Джусуп и без того еле говорил по-русски, а сейчас не мог выговорить и слова. Собрав разлетевшиеся листки, он побрел домой. Рядом с ним понуро плелся Сарыбала. На глазах у него слезы, в руке шляпа Джусупа. Мальчик совсем не понял, за что длинный ударил его учителя.

— Почему он дерется? — спросил мальчик.

— Наверно, донесли, что приписываю рабочим лишний день. Казах разве может спокойно жить? — ответил Джусуп и тяжело вздохнул.

СУДЬБА ДЖУСУПА

После того как Джусупа выгнали с завода, он объездил немало мест в поисках работы. Побывал возле Акмолы, в Каркаралах, но нигде не устроился и в конце концов вернулся на завод. Здесь он снял в долг, комнату в Кокузеке и принялся учить детей. У него не было особых знаний и не было никакого учительского опыта, но терять Джусупу было нечего. Тем более что проверять его работу никто не станет. В глазах наивных людей, пожелавших знать по-русски, Джусуп выглядел достаточно солидно. Он никогда не упускал возможности выставить себя в выгодном свете — всезнайкой. Писал быстро, говорил гладко. Высокое мнение о нем сложилось не только у простаков. Волостной старшина Мухтар, купец Аубакир и мясник Койбагар первыми отдали ему своих детей. Брала у Джусупа уроки казахского языка и молодая вдова Мария Федоровна. Все платят, кто чем. Если нет денег, несут вещи. Например, тридцатилетний рабочий Сеитказы отдал за учебу карманные часы. Учеников больше пятнадцати. Возраст у них самый разный: девятилетний мальчик и тринадцатилетний джигит одноклассники, учат одно и то же. Никогда так не поднималась цена ничтожных знаний Джусупа. Он подрабатывал еще и тем, что сочинял просителям заявления. Совсем недавно, оставшись без работы, он горевал днем и ночью, а сейчас счастливая улыбка не сходила с его лица. Как только выберет свободную минутку, бежит в кумысную или в пивную.

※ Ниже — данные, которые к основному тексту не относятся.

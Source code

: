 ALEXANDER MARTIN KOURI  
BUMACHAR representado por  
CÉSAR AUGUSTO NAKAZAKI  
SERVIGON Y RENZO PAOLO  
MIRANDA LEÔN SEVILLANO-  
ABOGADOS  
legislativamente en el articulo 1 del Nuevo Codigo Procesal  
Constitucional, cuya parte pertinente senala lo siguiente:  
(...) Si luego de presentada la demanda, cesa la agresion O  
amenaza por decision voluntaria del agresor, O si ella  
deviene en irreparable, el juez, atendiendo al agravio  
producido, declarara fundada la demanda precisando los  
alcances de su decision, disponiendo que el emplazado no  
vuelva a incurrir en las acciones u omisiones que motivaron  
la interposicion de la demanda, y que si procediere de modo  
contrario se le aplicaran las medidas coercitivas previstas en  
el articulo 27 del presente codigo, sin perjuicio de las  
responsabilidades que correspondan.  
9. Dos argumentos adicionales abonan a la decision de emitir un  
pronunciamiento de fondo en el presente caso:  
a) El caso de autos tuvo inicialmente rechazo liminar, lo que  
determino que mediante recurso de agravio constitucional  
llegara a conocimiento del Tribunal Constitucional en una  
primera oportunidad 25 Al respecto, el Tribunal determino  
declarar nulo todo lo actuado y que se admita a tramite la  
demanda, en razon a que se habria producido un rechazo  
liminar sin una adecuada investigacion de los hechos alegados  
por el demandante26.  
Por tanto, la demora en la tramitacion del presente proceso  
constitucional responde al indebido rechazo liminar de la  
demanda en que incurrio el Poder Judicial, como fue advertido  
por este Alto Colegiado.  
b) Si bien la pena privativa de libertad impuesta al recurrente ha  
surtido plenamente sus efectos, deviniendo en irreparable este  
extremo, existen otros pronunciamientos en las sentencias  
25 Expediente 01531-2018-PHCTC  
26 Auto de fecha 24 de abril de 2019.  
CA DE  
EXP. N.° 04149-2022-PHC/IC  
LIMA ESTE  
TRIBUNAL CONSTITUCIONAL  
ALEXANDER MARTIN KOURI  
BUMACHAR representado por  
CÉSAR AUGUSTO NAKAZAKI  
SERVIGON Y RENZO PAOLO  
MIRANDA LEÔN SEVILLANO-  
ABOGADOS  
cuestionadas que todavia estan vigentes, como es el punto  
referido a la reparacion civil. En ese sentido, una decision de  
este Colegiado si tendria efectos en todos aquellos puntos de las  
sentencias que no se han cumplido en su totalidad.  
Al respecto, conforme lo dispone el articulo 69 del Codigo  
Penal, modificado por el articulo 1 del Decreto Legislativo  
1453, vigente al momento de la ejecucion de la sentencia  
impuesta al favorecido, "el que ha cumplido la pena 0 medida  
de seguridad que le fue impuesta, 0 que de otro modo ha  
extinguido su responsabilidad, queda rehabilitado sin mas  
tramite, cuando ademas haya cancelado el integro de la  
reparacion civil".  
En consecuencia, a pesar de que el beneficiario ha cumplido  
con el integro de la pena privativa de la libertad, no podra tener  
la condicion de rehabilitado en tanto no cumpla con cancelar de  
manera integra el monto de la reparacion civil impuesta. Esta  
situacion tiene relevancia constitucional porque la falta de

Но счастье недолговечно, вместе с осенью застал Джусупа и холодок безрадостной жизни.

Однажды на завод неожиданно приехал гимназист Хусаин, сын Ерденбая. Чтобы повидать его, все ученики Джусупа сбежали с урока.

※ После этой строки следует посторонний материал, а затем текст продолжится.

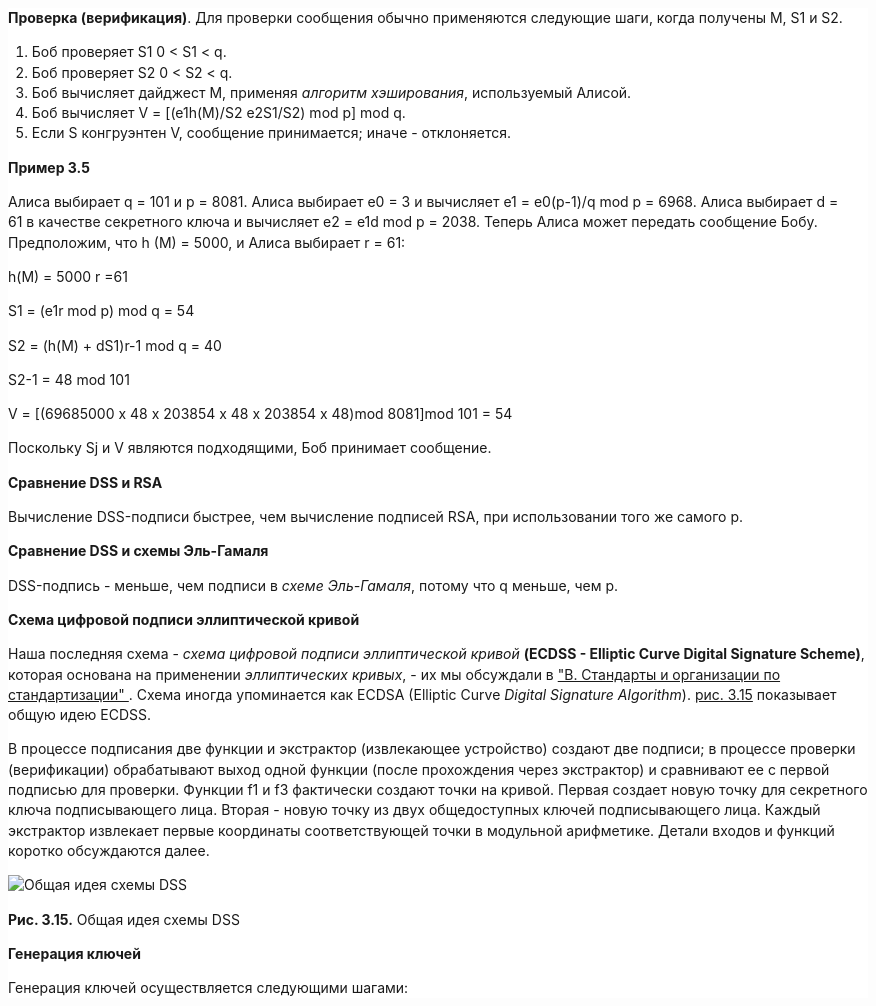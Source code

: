 **Проверка (верификация)**. Для проверки сообщения обычно применяются следующие шаги, когда получены М, S1 и S2.

1. Боб проверяет S1 0 < S1 < q.
1. Боб проверяет S2 0 < S2 < q.
1. Боб вычисляет дайджест М, применяя *алгоритм хэширования*, используемый Алисой.
1. Боб вычисляет V = [(e1h(M)/S2 e2S1/S2) mod p] mod q.
1. Если S конгруэнтен V, сообщение принимается; иначе - отклоняется.

**Пример 3.5**

Алиса выбирает q = 101 и p = 8081. Алиса выбирает e0 = 3 и вычисляет e1 = e0(p-1)/q mod p = 6968. Алиса выбирает d = 61 в качестве секретного ключа и вычисляет e2 = e1d mod p = 2038. Теперь Алиса может передать сообщение Бобу. Предположим, что h (M) = 5000, и Алиса выбирает r = 61:

h(M) = 5000 r =61

S1 = (e1r mod p) mod q = 54

S2 = (h(M) + dS1)r-1 mod q = 40

S2-1 = 48 mod 101

V = [(69685000 x 48 x 203854 x 48 x 203854 x 48)mod 8081]mod 101 = 54

Поскольку Sj и V являются подходящими, Боб принимает сообщение.

**Сравнение DSS и RSА**

Вычисление DSS-подписи быстрее, чем вычисление подписей RSА, при использовании того же самого p.

**Сравнение DSS и схемы Эль-Гамаля**

DSS-подпись - меньше, чем подписи в *схеме Эль-Гамаля*, потому что q меньше, чем p.

**Схема цифровой подписи эллиптической кривой**

Наша последняя схема - *схема цифровой подписи эллиптической кривой* **(ECDSS - Elliptic Curve Digital Signature Scheme)**, которая основана на применении *эллиптических кривых*, - их мы обсуждали в ["B. Стандарты и организации по стандартизации" ](https://www.intuit.ru/studies/courses/553/409/lecture/17859). Схема иногда упоминается как ECDSA (Elliptic Curve *Digital Signature Algorithm*). [рис. 3.15](https://www.intuit.ru/studies/courses/553/409/lecture/9379?page=6#image.3.15) показывает общую идею ECDSS.

В процессе подписания две функции и экстрактор (извлекающее устройство) создают две подписи; в процессе проверки (верификации) обрабатывают выход одной функции (после прохождения через экстрактор) и сравнивают ее с первой подписью для проверки. Функции f1 и f3 фактически создают точки на кривой. Первая создает новую точку для секретного ключа подписывающего лица. Вторая - новую точку из двух общедоступных ключей подписывающего лица. Каждый экстрактор извлекает первые координаты соответствующей точки в модульной арифметике. Детали входов и функций коротко обсуждаются далее.

![Общая идея схемы DSS](Aspose.Words.e10d2c8c-0992-47c5-a217-f2ed03769241.030.png)


**Рис. 3.15.** Общая идея схемы DSS

**Генерация ключей**

Генерация ключей осуществляется следующими шагами:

Гимназист невысокого роста, с большими глазами, с черной бородкой, нервный, вспыльчивый, говорит, будто давится словами. Внешность незавидная, говорит невразумительно, но слушают его почтительно. В комнату набилось полным-полно. Мальчишки толкались в дверях и с восторгом смотрели на гимназиста. Хусаин подозвал Сарыбалу, взял тетрадь, посмотрел и покачал головой. Потом сердито спросил по-русски:

— Кто вас учит?

— Джусуп Маукимов.

— Сволочь! Он безграмотный, неверно учит, обманывает простой народ! — гневно воскликнул Хусаин и стал исправлять в тетради красным карандашом. Не осталось ни одной неисправленной строчки. Сунув под мышку испещренные красным карандашом тетради, Сарыбала побрел домой.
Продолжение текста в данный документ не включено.